Social Networking vs. Social Commerce

networkI remember well the first request I got, back in 2003, to become friends with someone on Friendster. The idea was pretty simple – you logged in, you created a profile, and you created a hard link from your profile to the profile of the person who invited you. You invited your other friends to do the same (if you had any), and over time this network of online links started to resemble the linkages you had in your offline life.

This foundation is what all social networking websites have in common. By setting up your virtual identity and establishing virtual relationships, you are able to accomplish many of multitude of things you would accomplish by networking offline.

You might be trying to find a new job, make new friends, plan a vacation, buy a digital camera, stay connected with old friends, sell your consulting services, promote your retail store, explore new music – any activity that is enhanced by having relationships offline can be enhanced by social networking online.

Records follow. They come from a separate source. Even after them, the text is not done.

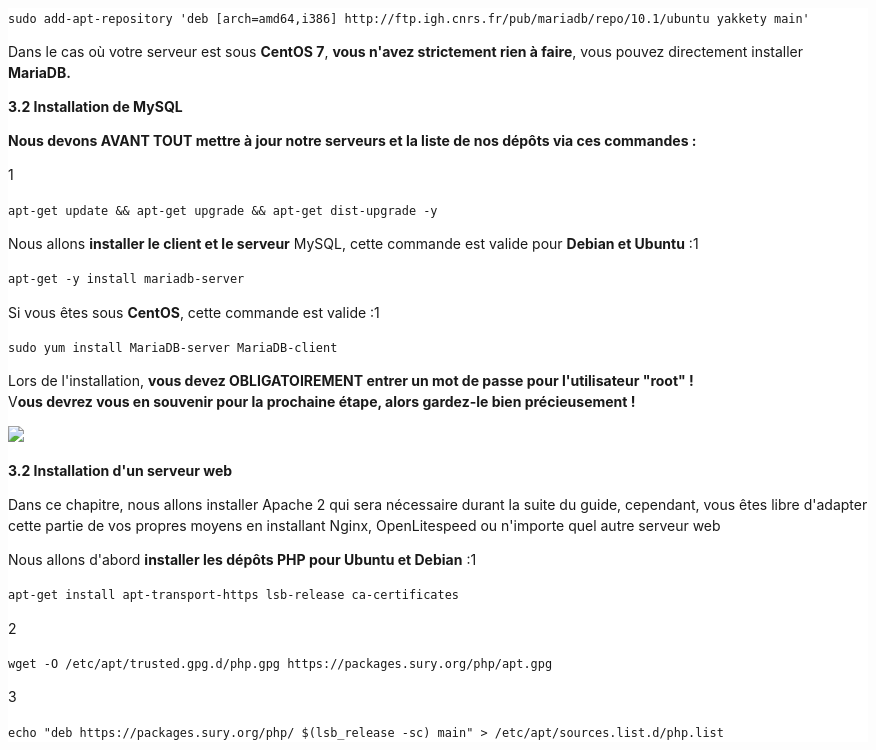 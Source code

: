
 ```text
sudo add-apt-repository 'deb [arch=amd64,i386] http://ftp.igh.cnrs.fr/pub/mariadb/repo/10.1/ubuntu yakkety main'
```

Dans le cas où votre serveur est sous **CentOS 7**, **vous n'avez strictement rien à faire**, vous pouvez directement installer **MariaDB.**

**3.2 Installation de MySQL**

**Nous devons AVANT TOUT mettre à jour notre serveurs et la liste de nos dépôts via ces commandes :**

 1

```text
apt-get update && apt-get upgrade && apt-get dist-upgrade -y
```

Nous allons **installer le client et le serveur** MySQL, cette commande est valide pour **Debian et Ubuntu** :1

```text
apt-get -y install mariadb-server
```

 Si vous êtes sous **CentOS**, cette commande est valide :1

```text
sudo yum install MariaDB-server MariaDB-client
```

Lors de l'installation, **vous devez OBLIGATOIREMENT entrer un mot de passe pour l'utilisateur "root" !**  
V**ous devrez vous en souvenir pour la prochaine étape, alors gardez-le bien précieusement !**

![](https://wiki.altisdev.com/uploads/images/gallery/2017-08-Aug/scaled-840-0/DPAaMu41RTrkVUh3-image-1503735255179.png)

**3.2 Installation d'un serveur web**

Dans ce chapitre, nous allons installer Apache 2 qui sera nécessaire durant la suite du guide, cependant, vous êtes libre d'adapter cette partie de vos propres moyens en installant Nginx, OpenLitespeed ou n'importe quel autre serveur web

Nous allons d'abord **installer les dépôts PHP pour Ubuntu et Debian** :1

```text
apt-get install apt-transport-https lsb-release ca-certificates
```

2

```text
wget -O /etc/apt/trusted.gpg.d/php.gpg https://packages.sury.org/php/apt.gpg
```

3

```text
echo "deb https://packages.sury.org/php/ $(lsb_release -sc) main" > /etc/apt/sources.list.d/php.list
```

Over time literally thousands of social networking sites have sprung up to serve those varied purposes. Some are generalized and serve many purposes, like Facebook, MySpace, or even LinkedIn. Others are very specific, such as Lending Club (Borrow money from someone), Neighborrow (Borrow stuff from your neighbors), Cafemom (Meet other moms). Depending on the purpose of the network, they will have different, specialized features to serve their purpose.

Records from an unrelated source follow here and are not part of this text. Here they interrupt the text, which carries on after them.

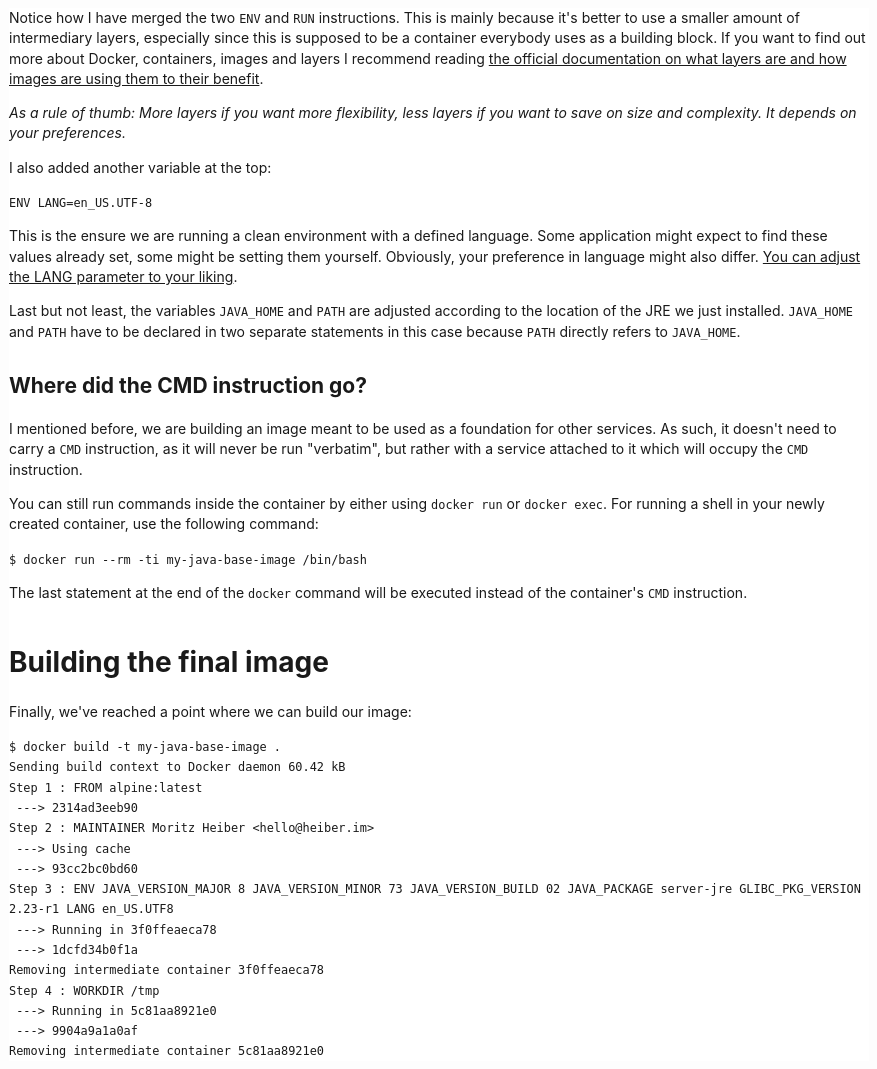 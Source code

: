 Notice how I have merged the two `ENV` and `RUN` instructions. This is mainly because it's better to use a smaller amount of intermediary layers, especially since this is supposed to be a container everybody uses as a building block. If you want to find out more about Docker, containers, images and layers I recommend reading [the official documentation on what layers are and how images are using them to their benefit](https://docs.docker.com/engine/userguide/storagedriver/imagesandcontainers/).

_As a rule of thumb: More layers if you want more flexibility, less layers if you want to save on size and complexity. It depends on your preferences._

I also added another variable at the top:

```docker
ENV LANG=en_US.UTF-8
```

This is the ensure we are running a clean environment with a defined language. Some application might expect to find these values already set, some might be setting them yourself. Obviously, your preference in language might also differ. [You can adjust the LANG parameter to your liking](https://www.gnu.org/software/gettext/manual/html_node/Locale-Environment-Variables.html).

Last but not least, the variables `JAVA_HOME` and `PATH` are adjusted according to the location of the JRE we just installed. `JAVA_HOME` and `PATH` have to be declared in two separate statements in this case because `PATH` directly refers to `JAVA_HOME`.

## Where did the CMD instruction go?

I mentioned before, we are building an image meant to be used as a foundation for other services. As such, it doesn't need to carry a `CMD` instruction, as it will never be run "verbatim", but rather with a service attached to it which will occupy the `CMD` instruction.

You can still run commands inside the container by either using `docker run` or `docker exec`. For running a shell in your newly created container, use the following command:

```
$ docker run --rm -ti my-java-base-image /bin/bash
```
The last statement at the end of the `docker` command will be executed instead of the container's `CMD` instruction.

# Building the final image

Finally, we've reached a point where we can build our image:

```
$ docker build -t my-java-base-image .
Sending build context to Docker daemon 60.42 kB
Step 1 : FROM alpine:latest
 ---> 2314ad3eeb90
Step 2 : MAINTAINER Moritz Heiber <hello@heiber.im>
 ---> Using cache
 ---> 93cc2bc0bd60
Step 3 : ENV JAVA_VERSION_MAJOR 8 JAVA_VERSION_MINOR 73 JAVA_VERSION_BUILD 02 JAVA_PACKAGE server-jre GLIBC_PKG_VERSION 2.23-r1 LANG en_US.UTF8
 ---> Running in 3f0ffeaeca78
 ---> 1dcfd34b0f1a
Removing intermediate container 3f0ffeaeca78
Step 4 : WORKDIR /tmp
 ---> Running in 5c81aa8921e0
 ---> 9904a9a1a0af
Removing intermediate container 5c81aa8921e0
```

Social commerce has come along as what I view as simply a newly defined sub-category of social networking – the group of people who are networking with others for the purpose of shopping and eventually purchasing something. Because people are focused on this task, certain networking features don’t make sense, such as the ability to form groups, add friends, or play games (all prominently part of Facebook and MySpace).

So you may not encounter some of these features in heavy use within Social Commerce sites. But you will see other things you don’t run into on popular general-use social networks, like Ask an Expert or User Badges. Good social commerce technology isn’t simply white-label social networking, it’s a different and select subset of social features.

But is social commerce social networking? Yes. But it is social networking with a purpose. People engage with brands when they are in a shopping mood, not when they are just looking to hang out with their friends. So give them a social network that remains tightly bound to their focus on shopping, and they will pay you back for it. Literally.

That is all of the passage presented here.